Den Vereinigten Staaten scheint es gelungen zu sein, nach der Schließung ihrer kirgisischen Luftwaffenbasis eine alternative – wenn auch nicht gleichwertige – Versorgungsroute für ihre in Afghanistan stationierten Truppen gefunden zu haben. Am Mittwoch bestätigte der usbekische Staatschef Islam Karimow, den USA den Transport von Versorgungsgütern über das Territorium seines Landes genehmigt zu haben: »Usbekistan hat den Transport von nichtmilitärischem Material, ich betone nicht-militärischem, gestattet«, erklärte Karimow. Ähnliche Vereinbarungen traf Washington bereits mit Tadschikistan, Turkmenistan und Kasachstan. Zwischen 50 und 200 Container sollen über diese Nordroute – per Lastwagen oder per Eisenbahn – nach Mazar-i-Sharif in Afghanistan gelangen. Am gestrigen Donnerstag trafen sich Vertreter Kasachstans, Turkmenistans und Usbekistans in Taschkent, um die Koordinierung des Gütertransits nach Afghanistan genauer zu besprechen.

Damit erhalten die USA eine – wenn auch unzureichende – logistische Alternative, nachdem am 20. Februar die US-Botschaft im kirgisischen Bischkek die offizielle Benachrichtigung über die Schließung ihrer Luftwaffenbasis erhalten hatte. Nach einem langen geopolitischen Tauziehen zwischen Moskau und Washington hatte sich der kirgisische Präsident Kurmanbek Bakijew dank umfangreicher russischer Finanzhilfe entschlossen, diesen für die Militäroperationen in Afghanistan essentiellen US-Stützpunkt zu schließen. Über die Manas-Luftwaffenbasis konnte ein erheblicher Teil des militärischen Nachschubs für die Besatzungstruppen in Afghanistan abgewickelt werden. An die 500 Tonnen an Versorgungsgütern und 15 000 Mann werden allmonatlich durch Manas in Richtung Afghanistan geschleust. Diese Basis war für die USA umso wertvoller, da die südliche Versorgungsroute immer öfter durch Angriffe der Taliban blockiert wurde. Den US-Streitkräften bleiben nun sechs Monate Zeit, um ihren Stützpunkt in Kirgisien zu räumen.

Der neuen Vereinbarung ging eine Usbekistan-Visite des US-Oberbefehlshabers in Irak und Afghanistan, General David Petraeus, voraus, bei der neue Versorgungsrouten für die Besatzungstruppen in Afghanistan ausgelotet wurden.

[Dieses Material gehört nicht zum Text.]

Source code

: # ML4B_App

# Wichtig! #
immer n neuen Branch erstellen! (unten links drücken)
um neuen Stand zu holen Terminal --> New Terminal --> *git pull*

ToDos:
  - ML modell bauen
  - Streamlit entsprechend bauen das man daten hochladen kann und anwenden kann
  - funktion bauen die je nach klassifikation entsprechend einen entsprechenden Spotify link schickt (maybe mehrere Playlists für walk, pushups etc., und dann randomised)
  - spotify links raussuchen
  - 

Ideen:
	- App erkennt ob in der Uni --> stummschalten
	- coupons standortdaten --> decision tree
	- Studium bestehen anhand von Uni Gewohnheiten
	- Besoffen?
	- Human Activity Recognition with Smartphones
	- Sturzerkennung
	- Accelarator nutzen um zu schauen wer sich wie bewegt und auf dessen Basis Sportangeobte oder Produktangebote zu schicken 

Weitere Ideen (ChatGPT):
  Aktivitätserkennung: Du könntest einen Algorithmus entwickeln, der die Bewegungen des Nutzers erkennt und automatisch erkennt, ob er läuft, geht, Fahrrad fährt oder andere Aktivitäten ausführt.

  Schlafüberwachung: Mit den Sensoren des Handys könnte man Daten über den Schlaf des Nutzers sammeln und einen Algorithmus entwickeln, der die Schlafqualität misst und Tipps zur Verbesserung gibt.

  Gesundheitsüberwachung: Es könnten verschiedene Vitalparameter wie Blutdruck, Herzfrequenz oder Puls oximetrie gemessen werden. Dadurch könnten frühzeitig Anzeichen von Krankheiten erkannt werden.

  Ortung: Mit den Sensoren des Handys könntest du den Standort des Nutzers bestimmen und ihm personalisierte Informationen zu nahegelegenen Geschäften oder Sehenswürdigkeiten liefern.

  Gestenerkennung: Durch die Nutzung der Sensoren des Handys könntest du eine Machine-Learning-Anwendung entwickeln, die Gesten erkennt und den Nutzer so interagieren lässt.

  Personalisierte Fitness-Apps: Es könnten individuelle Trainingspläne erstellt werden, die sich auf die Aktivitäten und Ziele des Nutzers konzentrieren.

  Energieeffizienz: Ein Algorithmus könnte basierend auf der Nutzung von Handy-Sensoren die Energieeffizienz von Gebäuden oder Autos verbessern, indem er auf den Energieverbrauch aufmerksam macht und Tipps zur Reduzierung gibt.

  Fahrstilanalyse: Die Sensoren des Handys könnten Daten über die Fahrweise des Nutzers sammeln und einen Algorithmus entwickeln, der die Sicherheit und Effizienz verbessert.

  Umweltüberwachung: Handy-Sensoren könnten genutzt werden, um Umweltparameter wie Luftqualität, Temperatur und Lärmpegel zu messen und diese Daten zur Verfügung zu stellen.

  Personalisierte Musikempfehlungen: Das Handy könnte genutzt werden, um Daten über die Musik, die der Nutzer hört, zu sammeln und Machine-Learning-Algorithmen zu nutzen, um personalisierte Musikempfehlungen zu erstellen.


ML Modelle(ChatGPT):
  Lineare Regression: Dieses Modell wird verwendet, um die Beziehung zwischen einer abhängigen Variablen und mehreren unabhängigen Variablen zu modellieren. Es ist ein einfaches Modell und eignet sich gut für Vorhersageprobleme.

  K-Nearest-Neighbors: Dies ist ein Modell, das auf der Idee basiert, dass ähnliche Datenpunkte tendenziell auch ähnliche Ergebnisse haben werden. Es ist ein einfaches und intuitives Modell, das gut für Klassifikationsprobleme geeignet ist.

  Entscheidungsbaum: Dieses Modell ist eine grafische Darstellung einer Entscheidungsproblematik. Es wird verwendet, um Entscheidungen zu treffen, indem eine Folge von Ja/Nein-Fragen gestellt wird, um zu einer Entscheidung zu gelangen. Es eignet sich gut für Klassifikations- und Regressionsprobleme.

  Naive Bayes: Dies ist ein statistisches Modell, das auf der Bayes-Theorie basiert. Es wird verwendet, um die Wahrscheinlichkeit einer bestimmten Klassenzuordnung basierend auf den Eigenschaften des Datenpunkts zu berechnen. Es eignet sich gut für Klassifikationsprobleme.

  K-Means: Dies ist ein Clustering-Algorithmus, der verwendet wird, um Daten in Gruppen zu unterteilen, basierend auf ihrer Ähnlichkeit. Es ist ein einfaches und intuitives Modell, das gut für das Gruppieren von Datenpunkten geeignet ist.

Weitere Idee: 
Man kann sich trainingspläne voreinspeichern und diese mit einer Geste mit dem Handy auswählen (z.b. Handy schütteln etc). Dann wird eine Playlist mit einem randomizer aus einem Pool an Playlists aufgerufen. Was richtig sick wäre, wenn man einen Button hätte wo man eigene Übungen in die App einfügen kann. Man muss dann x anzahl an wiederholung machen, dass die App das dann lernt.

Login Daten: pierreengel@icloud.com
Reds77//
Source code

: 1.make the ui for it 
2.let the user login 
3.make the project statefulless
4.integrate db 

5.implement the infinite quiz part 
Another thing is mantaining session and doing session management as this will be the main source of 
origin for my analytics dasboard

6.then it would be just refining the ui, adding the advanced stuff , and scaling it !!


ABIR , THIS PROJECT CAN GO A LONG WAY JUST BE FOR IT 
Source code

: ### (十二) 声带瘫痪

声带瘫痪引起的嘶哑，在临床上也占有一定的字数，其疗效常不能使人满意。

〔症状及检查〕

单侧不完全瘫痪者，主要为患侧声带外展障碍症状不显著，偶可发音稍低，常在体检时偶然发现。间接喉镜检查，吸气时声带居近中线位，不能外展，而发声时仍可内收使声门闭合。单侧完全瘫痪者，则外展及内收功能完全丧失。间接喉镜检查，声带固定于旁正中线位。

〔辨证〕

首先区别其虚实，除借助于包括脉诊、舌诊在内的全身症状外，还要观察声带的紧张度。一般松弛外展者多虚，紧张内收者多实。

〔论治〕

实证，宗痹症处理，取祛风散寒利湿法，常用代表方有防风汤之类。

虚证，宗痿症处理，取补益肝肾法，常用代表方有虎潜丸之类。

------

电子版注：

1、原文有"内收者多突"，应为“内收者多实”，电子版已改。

Dabei traf Pe­traeus am 17. Februar persönlich mit Karimow zusammen. Der General war bereits Mitte Januar zu einer mehrtägigen Zentralasien-Rundreise aufgebrochen, während der er Kasachstan, Turkmenistan, Tadschikistan und Kirgisien besuchte. Vor wenigen Wochen noch wurde Tadschikistan sogar als ein möglicher Standort für eine neue amerikanische Militärbasis in der Region gehandelt, da die Führung in Duschanbe sehr vernehmlich eine engere Kooperation mit Washington befürwortete. Doch selbst US-Think-Tanks gehen mittlerweile davon aus, daß es sich hierbei eher um einen geopolitischen Bluff handelt, um Moskau zu einer ähnlich großzügigen finanziellen Unterstützung anzuhalten, wie sie kürzlich Kirgisien erhielt. Duschanbe erreichte tatsächlich, daß sich Moskau bereiterklärte, das wichtigste Großprojekt Tadschikistans, die Rogun-Talsperre, fertigzustellen. Der im Bau befindliche Damm soll mit 335 Metern das höchste Bauwerk seiner Art werden.

Die bereitwillige Kooperation der zentralasiatischen Länder beim Transit nichtmilitärischer US-Güter gen Afghanistan muß nicht unbedingt als antirussisches Manöver dieser Staaten gewertet werden. Schließlich erklärte der russische Präsident Dimitri Medwedew bei mehreren Gelegenheiten, daß Rußland die »Antiterroroperationen in Zentralasien« auch zukünftig »unterstützen« werde. Beobachter gehen sogar davon aus, daß diese jüngsten Vereinbarungen mit der Duldung Moskaus abgeschlossen wurden, da der offiziell ebenfalls dem »Antiterrorkampf« verpflichtete Kreml eine allzu deutliche Demütigung Washingtons in Zentralasien – die unvorhersehbare Konsequenzen nach sich ziehen könnte – derzeit nicht für opportun halte.